Ксандер шумно выдохнул.

– Нет, – солгал он.

Я фыркнула.

– Ксан! Серьезно, прекрати это! Одна сигарета укорачивает жизнь на пять минут.

– Неужели? Черт, тогда я позавчера умер.

– О господи, Ксандер… – простонала я, но брат прервал меня, прежде чем мы снова начали обсуждать то, как он умирает от рака легких.

– Послушай, Саммер, я вообще-то звоню, потому что хотел попросить тебя об одолжении.

– Нет, я не буду подделывать мамину подпись, чтобы ты сделал татуировку.

– Ха-ха. Я просил тебя об этом всего один раз, и мне было шестнадцать.

– И? Ты доволен рогами на заднице?

– Это не рога на заднице.

– Правда? Как тогда назвать каракули на твоей пятой точке?

– Искусство.

– Искусство рогов на заднице?

– Ааа… Саммер, ты меня убиваешь, – простонал он, и я рассмеялась.
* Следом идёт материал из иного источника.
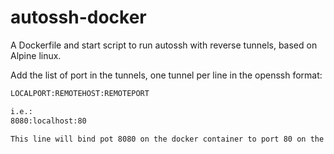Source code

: # autossh-docker
A Dockerfile and start script to run autossh with reverse tunnels, based on Alpine linux.

Add the list of port in the tunnels, one tunnel per line in the openssh format:

```bash
LOCALPORT:REMOTEHOST:REMOTEPORT

i.e.:
8080:localhost:80

This line will bind pot 8080 on the docker container to port 80 on the remote server
```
– Прости, Ксан, выкладывай, чего ты от меня хочешь?

На мгновение установилась тишина, прошли две, три секунды, в течение которых я слушала, как он затягивается.

– Ты должна… написать мне еще одну песню.
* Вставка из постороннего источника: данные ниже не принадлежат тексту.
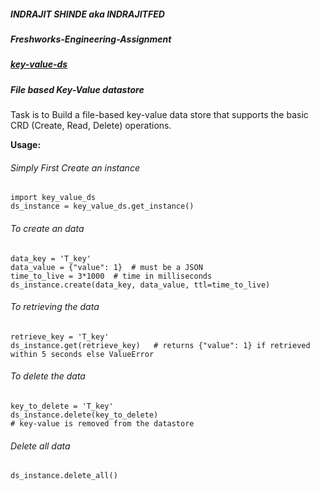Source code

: ##### INDRAJIT SHINDE aka INDRAJITFED
##### Freshworks-Engineering-Assignment
##### [key-value-ds](https://pypi.org/project/key-value-ds/)
##### File based Key-Value datastore

   Task is to Build a file-based  key-value data store that supports the basic CRD (Create, Read, Delete) operations.

**Usage:**

###### Simply First Create an instance
```
import key_value_ds
ds_instance = key_value_ds.get_instance()
```

###### To create an data
```
data_key = 'T_key'
data_value = {"value": 1}  # must be a JSON
time_to_live = 3*1000  # time in milliseconds
ds_instance.create(data_key, data_value, ttl=time_to_live)
```

###### To retrieving the data
```
retrieve_key = 'T_key'
ds_instance.get(retrieve_key)   # returns {"value": 1} if retrieved within 5 seconds else ValueError
```

###### To delete the data
```
key_to_delete = 'T_key'
ds_instance.delete(key_to_delete) 
# key-value is removed from the datastore
```

###### Delete all data
```
ds_instance.delete_all()
```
Я застыла, пораженная тем, сколько эмоций одновременно возникло в моем теле: испуганное напряжение, зудящая нервозность и покалывающее предвкушение.

– Саммер? Ты здесь?

– Я… кхм, да, – я быстро откашлялась и взяла телефон в руки, чтобы хоть за что-то ухватиться, – сомневаюсь, что у меня есть время для этого, Ксандер. Ты же понимаешь, что, если меня пригласит Нью-Йоркский оркестр, я должна буду полностью сосредоточиться на подготовке к прослушиванию, и тогда у меня просто не хватит на это времени…

– Всего лишь одна песня, – настойчиво прервал меня брат, – пожалуйста, Саммер. Я в курсе, что ты занята, и не хочу добавлять забот, но послушай… – На том конце что-то зашуршало, как будто он изменил положение. – Ты слышала о фестивале «Зажигай»?